Trying Automated ML


August 27, 2019

Some students had asked me for my opinion on automated tools for machine learning. The thought occurred that I hadn’t done much with them recently, and it was about time I gave the much-hyped time savers a go - after all, aren’t they going to make data scientists like me redundant?

In today’s post, I’ll be trying out Google’s AutoML tool by throwing various datasets at it and seeing how well it does. To make things interesting, the datasets I’ll be using will be from Zindi competitions, letting us see where AutoML would rank on the player leader-board. I should note that these experiments are a learning exercise, and actually using AutoML to win contests is almost certainly against the rules. But with that caveat out the way, let’s get started!

How it works

AutoML (and other similar tools) aims to automate one step of the ML pipeline - that of model selection and tuning. You give it a dataset to work on, specify column types, choose an output column and specify how long you’d like it to train for (you pay per hour). Then sit back and wait. Behind the scenes, AutoML tries many different models and slowly optimizes network architecture, parameters, weights… essentially everything one could possibly tweak to improve performance gets tweaked. At the end of it, you get a (very complicated) model that you can then deploy with their services or use to make batch predictions.

The first step with AutoML tables - Importing the data.

The resultant models are fairly complex (mine were ~1GB each fully trained) and are not something you can simply download and use locally - you must deploy them via Google (for an extra fee). This, coupled with the cost of training models, makes it fairly expensive to experiment with if you use up your trial credits - so use them wisely.

Fortunately, there are other ways to achieve broadly the same result. For example, AutoKeras. Read more about that here.

Experiment 1: Farm Pin Crop Detection

This competition involves a classification problem, with the goal being to predict which crop is present in a given field. The training data is provided as field outlines and satellite images - not something that can effortlessly slot into AutoML tables. This meant that the first step was to sample the image bands for the different fields, and export the values to a CSV files for later analysis (as described in this post). This done, I uploaded the resultant training file to cloud storage, selected the table, chose my input and output columns and hit go.

AutoML ‘Evaluate’ tab showing model performance.

The scoring metric for this competition is log loss. My previous best (using the same training data to train a random forest model) scored around 0.64 (~20th on the leaderboard). So a score of <0.6 looked promising. I uploaded the test set, hit predict and then manually cleaned up the output to match the submission format for Zindi. Score? 0.546, putting me in 12th place. No feature engineering besides sampling some satellite images, no manual tweaking of model parameters…. not bad!

I was quite pleased with this result. I enjoy the feature engineering side of things, but the tedium of hyper-parameter tuning is less appealing to me. If this tool can magically let me skip that step, it’s a win in my book! I may re-visit this with some added features, information from more images and perhaps a trick or two to enlarge the training set.

Experiment 2: Traffic Jam

Spurred on by the first success, I turned to the Traffic Jam competition since I still had the dataset on my laptop. This was a regression problem, with the goal being to predict the number of tickets sold for a given trip into Nairobi. The training data was fairly sparse, with only ~2000 rows to work from. Still, I figured it was worth a shot and threw a few node hours worth of Google-managed ML magic at the problem.

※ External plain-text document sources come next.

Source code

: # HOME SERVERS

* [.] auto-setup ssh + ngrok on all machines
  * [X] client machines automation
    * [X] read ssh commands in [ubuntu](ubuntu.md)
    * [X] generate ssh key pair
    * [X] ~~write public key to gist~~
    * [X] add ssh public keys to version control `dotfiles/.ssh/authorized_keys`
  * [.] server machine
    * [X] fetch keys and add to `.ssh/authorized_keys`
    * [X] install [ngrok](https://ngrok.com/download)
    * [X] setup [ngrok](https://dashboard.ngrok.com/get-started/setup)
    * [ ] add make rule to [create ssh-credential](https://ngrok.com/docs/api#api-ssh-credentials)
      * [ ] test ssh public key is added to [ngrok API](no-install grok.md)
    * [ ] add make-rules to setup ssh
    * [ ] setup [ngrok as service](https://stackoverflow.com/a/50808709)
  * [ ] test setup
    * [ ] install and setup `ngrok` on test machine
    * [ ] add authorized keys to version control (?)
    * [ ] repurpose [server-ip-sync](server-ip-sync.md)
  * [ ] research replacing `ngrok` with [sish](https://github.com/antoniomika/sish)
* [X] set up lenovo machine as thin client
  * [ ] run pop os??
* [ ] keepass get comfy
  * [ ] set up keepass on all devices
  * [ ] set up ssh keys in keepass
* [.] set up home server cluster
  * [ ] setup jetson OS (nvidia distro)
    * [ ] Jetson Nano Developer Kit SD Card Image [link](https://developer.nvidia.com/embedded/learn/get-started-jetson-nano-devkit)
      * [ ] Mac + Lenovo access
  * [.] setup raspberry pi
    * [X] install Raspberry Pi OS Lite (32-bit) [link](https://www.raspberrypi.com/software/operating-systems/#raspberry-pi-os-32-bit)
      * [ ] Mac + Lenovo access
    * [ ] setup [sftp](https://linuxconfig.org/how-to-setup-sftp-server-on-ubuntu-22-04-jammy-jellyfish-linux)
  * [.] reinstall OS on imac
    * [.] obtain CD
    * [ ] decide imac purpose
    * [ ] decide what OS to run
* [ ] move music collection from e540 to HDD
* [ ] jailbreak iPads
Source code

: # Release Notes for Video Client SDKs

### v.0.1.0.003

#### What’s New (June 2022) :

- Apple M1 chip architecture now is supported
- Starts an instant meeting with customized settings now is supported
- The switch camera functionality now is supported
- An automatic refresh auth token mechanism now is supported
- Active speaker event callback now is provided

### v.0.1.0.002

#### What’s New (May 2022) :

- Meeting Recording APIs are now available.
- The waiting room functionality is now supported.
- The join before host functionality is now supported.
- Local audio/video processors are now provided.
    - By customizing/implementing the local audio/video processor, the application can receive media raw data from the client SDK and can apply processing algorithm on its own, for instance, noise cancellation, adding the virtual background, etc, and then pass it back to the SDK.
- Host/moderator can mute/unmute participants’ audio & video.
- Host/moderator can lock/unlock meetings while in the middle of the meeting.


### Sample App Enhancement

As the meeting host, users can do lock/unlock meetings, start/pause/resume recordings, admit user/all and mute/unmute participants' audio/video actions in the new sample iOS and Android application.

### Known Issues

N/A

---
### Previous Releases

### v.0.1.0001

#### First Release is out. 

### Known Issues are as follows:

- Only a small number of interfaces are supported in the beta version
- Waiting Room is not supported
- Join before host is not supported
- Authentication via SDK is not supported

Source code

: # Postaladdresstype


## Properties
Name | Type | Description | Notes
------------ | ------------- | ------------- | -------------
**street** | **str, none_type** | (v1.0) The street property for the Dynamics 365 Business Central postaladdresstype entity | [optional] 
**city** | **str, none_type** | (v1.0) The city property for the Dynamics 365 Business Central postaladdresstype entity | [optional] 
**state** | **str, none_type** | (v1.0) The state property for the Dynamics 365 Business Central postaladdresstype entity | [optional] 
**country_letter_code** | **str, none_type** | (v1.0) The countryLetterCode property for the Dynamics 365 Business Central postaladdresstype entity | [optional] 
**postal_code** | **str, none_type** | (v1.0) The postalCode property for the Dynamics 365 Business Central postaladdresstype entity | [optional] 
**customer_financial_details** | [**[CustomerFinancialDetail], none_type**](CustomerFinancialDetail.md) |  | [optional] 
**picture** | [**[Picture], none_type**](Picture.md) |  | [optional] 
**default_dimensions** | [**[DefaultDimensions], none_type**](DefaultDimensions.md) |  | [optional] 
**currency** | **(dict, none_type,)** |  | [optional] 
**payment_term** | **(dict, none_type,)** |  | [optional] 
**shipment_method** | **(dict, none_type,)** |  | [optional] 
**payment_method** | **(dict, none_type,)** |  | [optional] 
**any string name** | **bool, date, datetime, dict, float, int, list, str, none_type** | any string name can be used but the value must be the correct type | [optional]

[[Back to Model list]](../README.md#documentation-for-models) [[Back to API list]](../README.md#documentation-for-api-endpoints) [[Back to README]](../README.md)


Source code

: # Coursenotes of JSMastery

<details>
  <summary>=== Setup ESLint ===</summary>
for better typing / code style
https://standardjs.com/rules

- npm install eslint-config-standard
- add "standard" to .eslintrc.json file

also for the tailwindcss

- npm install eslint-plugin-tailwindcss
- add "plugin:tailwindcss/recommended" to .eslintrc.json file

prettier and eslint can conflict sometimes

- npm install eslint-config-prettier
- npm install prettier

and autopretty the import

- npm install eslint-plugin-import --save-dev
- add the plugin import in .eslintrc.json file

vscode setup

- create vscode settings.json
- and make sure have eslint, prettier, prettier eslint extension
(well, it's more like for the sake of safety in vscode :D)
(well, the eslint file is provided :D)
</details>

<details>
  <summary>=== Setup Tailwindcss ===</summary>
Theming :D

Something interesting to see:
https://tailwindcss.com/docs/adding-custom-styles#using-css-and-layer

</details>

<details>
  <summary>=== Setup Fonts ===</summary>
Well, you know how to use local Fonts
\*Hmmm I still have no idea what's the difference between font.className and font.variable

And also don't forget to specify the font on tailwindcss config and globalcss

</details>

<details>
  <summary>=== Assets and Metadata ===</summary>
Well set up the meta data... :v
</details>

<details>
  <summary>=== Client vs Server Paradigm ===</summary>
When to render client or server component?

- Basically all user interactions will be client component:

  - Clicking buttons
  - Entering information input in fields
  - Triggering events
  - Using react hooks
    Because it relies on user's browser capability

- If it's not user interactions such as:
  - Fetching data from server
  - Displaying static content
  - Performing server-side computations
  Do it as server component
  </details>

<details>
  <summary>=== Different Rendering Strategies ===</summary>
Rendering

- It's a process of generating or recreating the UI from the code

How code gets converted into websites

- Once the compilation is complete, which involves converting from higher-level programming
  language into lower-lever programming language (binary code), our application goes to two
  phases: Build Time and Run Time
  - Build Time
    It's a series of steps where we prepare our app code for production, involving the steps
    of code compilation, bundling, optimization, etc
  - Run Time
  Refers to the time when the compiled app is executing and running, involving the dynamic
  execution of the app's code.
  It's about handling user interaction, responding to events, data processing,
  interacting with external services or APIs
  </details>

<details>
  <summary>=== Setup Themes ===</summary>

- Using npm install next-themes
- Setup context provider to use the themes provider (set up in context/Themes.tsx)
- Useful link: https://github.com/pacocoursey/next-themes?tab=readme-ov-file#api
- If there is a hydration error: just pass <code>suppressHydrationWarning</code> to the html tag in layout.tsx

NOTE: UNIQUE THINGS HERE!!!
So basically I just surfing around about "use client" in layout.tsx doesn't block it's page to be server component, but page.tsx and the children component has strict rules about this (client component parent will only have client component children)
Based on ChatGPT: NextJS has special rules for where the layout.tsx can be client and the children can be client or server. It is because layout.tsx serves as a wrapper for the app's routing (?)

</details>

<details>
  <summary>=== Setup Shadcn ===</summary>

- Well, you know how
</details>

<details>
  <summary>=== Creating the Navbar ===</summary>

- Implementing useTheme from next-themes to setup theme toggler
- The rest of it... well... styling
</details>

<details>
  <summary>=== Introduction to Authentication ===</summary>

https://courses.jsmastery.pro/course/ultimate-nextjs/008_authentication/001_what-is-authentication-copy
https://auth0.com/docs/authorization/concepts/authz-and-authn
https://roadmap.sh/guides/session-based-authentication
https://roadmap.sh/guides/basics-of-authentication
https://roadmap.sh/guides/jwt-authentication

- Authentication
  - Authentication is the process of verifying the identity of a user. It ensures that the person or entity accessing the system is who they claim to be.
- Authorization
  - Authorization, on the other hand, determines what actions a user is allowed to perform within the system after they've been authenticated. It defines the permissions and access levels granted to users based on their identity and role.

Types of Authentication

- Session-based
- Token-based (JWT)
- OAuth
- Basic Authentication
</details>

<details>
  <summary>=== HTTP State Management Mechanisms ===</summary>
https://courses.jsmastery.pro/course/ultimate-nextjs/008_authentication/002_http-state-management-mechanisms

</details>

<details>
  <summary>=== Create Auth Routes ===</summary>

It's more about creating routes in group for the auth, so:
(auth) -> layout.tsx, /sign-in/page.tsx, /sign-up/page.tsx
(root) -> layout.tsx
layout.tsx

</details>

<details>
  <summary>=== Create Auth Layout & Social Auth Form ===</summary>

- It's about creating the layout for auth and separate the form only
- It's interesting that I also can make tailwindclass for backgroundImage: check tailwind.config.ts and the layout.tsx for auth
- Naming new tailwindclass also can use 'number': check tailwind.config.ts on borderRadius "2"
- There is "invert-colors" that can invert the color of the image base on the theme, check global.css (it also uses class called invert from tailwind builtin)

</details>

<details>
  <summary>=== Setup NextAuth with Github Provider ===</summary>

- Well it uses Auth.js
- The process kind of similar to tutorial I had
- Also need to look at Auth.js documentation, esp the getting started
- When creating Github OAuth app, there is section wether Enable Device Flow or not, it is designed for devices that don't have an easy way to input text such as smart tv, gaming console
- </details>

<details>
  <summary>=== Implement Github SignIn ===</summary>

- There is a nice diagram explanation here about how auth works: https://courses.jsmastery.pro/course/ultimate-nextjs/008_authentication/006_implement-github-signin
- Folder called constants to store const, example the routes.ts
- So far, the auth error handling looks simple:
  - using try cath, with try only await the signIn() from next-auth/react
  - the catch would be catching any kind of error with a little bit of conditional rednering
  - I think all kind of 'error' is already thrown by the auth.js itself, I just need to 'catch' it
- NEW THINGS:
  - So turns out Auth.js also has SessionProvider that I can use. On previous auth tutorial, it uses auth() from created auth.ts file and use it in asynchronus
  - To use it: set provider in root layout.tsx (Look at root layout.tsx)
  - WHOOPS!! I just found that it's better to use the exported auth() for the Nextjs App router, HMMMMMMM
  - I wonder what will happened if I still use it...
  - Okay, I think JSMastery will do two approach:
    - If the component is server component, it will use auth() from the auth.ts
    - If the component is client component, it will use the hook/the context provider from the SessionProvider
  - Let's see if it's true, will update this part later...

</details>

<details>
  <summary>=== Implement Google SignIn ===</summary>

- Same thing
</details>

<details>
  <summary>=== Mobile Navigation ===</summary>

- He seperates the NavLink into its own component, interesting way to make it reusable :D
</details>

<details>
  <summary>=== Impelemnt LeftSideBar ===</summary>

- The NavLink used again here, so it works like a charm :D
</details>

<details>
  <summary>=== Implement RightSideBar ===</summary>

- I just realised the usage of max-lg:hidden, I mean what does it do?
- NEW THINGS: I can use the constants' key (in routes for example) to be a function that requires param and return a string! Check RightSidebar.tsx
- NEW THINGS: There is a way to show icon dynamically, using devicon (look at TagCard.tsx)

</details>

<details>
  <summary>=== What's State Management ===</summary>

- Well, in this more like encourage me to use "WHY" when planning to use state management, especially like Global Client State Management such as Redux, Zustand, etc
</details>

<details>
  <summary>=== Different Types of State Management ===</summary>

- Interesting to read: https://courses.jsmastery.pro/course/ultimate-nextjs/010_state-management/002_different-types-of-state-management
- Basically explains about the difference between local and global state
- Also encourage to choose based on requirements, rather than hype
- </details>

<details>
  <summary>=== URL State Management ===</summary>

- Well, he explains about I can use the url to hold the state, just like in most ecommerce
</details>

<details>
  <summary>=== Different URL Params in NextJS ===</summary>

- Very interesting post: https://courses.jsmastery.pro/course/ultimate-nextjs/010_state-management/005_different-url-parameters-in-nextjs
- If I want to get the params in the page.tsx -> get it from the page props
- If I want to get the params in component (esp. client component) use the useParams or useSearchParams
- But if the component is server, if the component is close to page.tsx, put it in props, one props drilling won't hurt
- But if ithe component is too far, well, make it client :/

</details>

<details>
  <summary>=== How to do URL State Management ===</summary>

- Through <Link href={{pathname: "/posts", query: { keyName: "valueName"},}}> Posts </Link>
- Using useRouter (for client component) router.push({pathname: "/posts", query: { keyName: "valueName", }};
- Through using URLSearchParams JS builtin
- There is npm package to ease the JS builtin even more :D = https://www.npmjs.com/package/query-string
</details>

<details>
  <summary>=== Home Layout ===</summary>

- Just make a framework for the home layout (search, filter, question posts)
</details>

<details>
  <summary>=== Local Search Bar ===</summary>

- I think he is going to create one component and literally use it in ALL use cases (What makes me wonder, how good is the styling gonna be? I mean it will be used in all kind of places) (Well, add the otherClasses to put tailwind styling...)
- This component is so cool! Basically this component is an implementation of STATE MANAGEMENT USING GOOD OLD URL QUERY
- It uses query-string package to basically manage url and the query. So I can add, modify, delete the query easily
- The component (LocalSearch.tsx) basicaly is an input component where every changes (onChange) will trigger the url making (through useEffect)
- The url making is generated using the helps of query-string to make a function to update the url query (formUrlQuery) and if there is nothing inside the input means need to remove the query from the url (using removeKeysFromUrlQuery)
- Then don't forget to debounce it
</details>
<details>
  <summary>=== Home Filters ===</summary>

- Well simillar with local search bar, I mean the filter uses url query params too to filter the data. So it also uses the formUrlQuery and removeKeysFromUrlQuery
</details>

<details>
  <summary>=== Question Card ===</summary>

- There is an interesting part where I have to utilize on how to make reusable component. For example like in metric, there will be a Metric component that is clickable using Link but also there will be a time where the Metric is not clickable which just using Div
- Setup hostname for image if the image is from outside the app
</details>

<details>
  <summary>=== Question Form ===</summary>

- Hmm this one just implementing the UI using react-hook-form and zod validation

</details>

An MAE of 3.4, hypothetically equivalent to ~3rd place!

The evaluation results had me excited - and MAE of 3.4 would have placed the model in third place had the competition remained open. I hastily uploaded the predictions to Zindi, to see the score of… 5.3 (160th place). Now, I might be missing some glaring error in the way I formatted predictions for upload, but I suspect that the issue is with AutoML. It’s not really designed for such small datasets. From the website: “Depending on how many features your dataset has, 1,000 rows might not be enough to train a high-performing model.” The impressive MAE shown in the results tab is for one particular test set, and it seems that for the Zindi test set we were simply not as lucky. Another potential factor: The random test set will have sampled from the same date range as the training data, whereas the Zindi test set was for a different time period. In cases like this, a non-shuffled test/train split can be a better indicator of true performance.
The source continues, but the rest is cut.